There is another tradeoff: the event log entries must be useful both for the user (which expects to find there clear information) and the support engineer that wants to investigate the specific failure. The event log entry must not be confusing for user (Principle #2) but you should also provide enough developer-oriented information in a less-visible place (the event log private data, for example). If the customer contacts a support engineer, he will know where to start.

Supportability principle # 8 - Develop solid tools for data gathering at the customer analysis, and for offline data analysis. These tools must be available to your support engineers at least, along with the proper documentation.

It would be naive just to develop some software but not to develop support tools for this software. Unfortunately, many teams are doing just that. When you have problems in the field, you can't tell the customer to enable 7 separate registry keys (whose content depends on what's on the customer machine), then restart 5 services in a certain order, and run 4 weird-looking commands.

You have to develop a easy-to-use script or binary that would gather every interesting data that can help you to make progress with the support case.
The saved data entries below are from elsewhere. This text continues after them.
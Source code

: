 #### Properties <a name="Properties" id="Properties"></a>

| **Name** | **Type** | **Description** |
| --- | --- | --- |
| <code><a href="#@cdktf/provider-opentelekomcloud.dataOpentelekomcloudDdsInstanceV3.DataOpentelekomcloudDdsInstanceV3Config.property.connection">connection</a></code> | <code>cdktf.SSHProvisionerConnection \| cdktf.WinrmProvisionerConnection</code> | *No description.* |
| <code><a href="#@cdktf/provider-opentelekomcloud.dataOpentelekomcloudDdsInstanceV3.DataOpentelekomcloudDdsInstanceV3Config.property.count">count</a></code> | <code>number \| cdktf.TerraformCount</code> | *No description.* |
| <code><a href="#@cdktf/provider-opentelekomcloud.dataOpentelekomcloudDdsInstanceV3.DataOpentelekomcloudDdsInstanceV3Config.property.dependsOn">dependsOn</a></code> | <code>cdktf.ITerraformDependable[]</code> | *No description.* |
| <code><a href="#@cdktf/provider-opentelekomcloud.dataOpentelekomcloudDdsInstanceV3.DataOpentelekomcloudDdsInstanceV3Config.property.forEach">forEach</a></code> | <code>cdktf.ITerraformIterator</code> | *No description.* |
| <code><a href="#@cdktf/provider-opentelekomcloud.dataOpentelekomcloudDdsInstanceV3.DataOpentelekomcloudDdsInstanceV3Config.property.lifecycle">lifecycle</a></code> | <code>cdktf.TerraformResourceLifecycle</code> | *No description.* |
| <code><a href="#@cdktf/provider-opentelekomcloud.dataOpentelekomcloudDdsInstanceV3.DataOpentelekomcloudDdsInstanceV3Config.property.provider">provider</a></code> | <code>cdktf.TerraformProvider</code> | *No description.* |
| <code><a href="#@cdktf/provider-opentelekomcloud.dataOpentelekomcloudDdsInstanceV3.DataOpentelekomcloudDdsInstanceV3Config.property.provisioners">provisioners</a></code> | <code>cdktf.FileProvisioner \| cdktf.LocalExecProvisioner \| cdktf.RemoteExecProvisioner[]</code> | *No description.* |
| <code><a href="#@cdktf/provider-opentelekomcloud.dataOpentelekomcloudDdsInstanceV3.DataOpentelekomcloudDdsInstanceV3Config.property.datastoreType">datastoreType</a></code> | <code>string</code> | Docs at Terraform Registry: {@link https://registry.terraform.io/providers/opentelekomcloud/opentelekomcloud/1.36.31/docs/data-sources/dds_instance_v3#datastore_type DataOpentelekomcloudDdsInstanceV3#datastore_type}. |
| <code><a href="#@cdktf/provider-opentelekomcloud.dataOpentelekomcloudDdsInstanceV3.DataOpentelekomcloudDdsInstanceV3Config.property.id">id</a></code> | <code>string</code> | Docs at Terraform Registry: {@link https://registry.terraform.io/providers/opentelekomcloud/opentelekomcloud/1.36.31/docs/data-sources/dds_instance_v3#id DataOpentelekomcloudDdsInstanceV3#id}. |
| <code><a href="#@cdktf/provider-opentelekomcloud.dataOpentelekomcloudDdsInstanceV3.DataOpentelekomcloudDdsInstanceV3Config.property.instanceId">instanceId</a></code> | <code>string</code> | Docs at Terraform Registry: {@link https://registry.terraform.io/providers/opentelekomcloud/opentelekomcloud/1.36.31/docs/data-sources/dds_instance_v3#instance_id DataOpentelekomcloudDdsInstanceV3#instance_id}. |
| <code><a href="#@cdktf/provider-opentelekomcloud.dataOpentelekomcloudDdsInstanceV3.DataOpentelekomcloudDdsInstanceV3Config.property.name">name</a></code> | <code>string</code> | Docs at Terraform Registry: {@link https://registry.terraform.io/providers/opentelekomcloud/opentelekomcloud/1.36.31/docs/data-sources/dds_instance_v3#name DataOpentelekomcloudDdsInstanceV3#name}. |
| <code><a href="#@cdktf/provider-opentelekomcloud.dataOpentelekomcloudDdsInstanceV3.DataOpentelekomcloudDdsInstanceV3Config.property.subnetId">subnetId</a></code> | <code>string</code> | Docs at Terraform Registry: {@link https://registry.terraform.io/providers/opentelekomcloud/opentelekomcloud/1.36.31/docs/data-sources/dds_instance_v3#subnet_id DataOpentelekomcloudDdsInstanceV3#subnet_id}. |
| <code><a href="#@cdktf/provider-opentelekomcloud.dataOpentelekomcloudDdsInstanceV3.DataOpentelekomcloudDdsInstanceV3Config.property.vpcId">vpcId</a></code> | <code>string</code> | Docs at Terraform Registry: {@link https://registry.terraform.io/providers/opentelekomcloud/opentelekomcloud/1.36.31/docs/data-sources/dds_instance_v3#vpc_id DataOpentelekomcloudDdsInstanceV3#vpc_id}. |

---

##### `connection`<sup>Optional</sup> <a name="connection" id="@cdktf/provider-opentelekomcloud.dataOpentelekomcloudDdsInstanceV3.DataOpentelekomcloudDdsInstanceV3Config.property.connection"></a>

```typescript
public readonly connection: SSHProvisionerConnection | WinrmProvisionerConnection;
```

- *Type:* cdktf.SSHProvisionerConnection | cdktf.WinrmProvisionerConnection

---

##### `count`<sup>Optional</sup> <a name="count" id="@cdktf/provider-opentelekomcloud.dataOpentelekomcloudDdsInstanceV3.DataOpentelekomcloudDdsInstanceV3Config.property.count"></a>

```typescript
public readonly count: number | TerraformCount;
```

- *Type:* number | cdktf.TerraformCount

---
This tool should get all the relevant info, like the OS version, the list of installed applications, specific configuration details of the target machine (is it running in a cluster? etc), the full or partial event log info, interesting log files, versions of various binaries, etc. Along with the tool, you must include simple, precise instructions to gather the data, which should be eventually cut & pasted in the email sent to customer. Optionally, you can add eventually several options to enable finer-grained selection of what data needs to be gathered.

This tool doesn't need to be something very complicated, but it needs to be extremely reliable. Certain support cases can have an extremely critical status, with very high visibility both at your company and at the customer site. In these cases it is important to get these results back as quick as possible, and in the most reliable way. Nothing is more annoying in a critical support incident when the data gathering tool has a minor bug that randomizes the whole support team in a completely off-track direction.

One more thing, which is pretty important: this data gathering tool should not affect the machine state in any way (except, maybe, creating some files in a directory). Some customers are very sensitive on running unsupported things on their production servers. Finally, think hard about privacy concerns around this data gathering tool. Avoid getting customer-sensitive data in your diagnostics (like the contents of the Exchange database). In parallel, educate the user properly about what this tool will do and what type of data is sent back.

Supportability principle # 9 -  Don't throw away what you learned from a support case. Maintain a document (or a Wiki web page) with all the interesting support cases in the past.

This doesn't need to be something fancy. A simple DOC file on a share is enough. Or an internal blog. The key here is to make a habit of updating this document after each interesting support case - it is very easy to get stuck in a endless treadmill of support cases, and forget to communicate the gained experience to others. This source of information is goodness both for quick reference and for new support engineers that want to quickly ramp up to speed.  


That's all. But I would like to add one more thing since we are so close to a round number :-)

Supportability Principle #10 - All these "principles" are completely useless, as long as the feedback loop is not closed.

There is no substitute for having excellent communication with your customers and your support engineers. In the end, resolving each support case is a team effort, and good communication is critical for success.